- **Your instructions**: Your reply should hold the line containing "12:00 PM – 01:30" and every later line of the records, reproduced exactly, and no other lines.

(Dataset entries)
»»

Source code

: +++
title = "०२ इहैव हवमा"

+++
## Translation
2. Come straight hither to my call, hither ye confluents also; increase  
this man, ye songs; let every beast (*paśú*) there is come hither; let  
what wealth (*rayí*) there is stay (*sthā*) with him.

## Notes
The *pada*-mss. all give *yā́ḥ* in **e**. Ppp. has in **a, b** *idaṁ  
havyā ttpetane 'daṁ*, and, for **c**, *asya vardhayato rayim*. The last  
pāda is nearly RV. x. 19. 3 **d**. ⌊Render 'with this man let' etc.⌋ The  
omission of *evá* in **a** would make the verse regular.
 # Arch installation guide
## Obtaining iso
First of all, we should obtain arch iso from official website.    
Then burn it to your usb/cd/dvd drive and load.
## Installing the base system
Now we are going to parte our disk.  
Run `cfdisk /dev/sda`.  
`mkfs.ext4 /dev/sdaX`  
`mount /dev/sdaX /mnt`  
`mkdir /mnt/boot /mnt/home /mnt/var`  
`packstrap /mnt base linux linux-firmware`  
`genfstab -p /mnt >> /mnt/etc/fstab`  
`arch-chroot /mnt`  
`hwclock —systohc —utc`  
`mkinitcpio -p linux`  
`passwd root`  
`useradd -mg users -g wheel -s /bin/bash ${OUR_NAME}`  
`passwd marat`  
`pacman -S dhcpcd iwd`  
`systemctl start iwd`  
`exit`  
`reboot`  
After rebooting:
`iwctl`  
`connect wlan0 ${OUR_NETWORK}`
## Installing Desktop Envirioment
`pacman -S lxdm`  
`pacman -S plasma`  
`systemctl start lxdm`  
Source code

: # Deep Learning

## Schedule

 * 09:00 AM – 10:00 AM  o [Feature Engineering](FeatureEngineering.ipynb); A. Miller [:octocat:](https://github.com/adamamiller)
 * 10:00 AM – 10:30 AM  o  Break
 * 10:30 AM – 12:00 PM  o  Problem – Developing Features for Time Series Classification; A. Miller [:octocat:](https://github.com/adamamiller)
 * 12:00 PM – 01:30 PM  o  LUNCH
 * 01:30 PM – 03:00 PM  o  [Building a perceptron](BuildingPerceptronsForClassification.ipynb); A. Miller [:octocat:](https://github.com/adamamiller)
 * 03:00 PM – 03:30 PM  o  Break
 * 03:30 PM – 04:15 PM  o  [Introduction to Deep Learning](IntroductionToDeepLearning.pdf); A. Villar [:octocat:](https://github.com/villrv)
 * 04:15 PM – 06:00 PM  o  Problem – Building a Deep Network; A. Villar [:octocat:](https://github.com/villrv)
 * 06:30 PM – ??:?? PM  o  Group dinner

««

- **Finished exercise**:
 * 12:00 PM – 01:30 PM  o  LUNCH
 * 01:30 PM – 03:00 PM  o  [Building a perceptron](BuildingPerceptronsForClassification.ipynb); A. Miller [:octocat:](https://github.com/adamamiller)
 * 03:00 PM – 03:30 PM  o  Break
 * 03:30 PM – 04:15 PM  o  [Introduction to Deep Learning](IntroductionToDeepLearning.pdf); A. Villar [:octocat:](https://github.com/villrv)
 * 04:15 PM – 06:00 PM  o  Problem – Building a Deep Network; A. Villar [:octocat:](https://github.com/villrv)
 * 06:30 PM – ??:?? PM  o  Group dinner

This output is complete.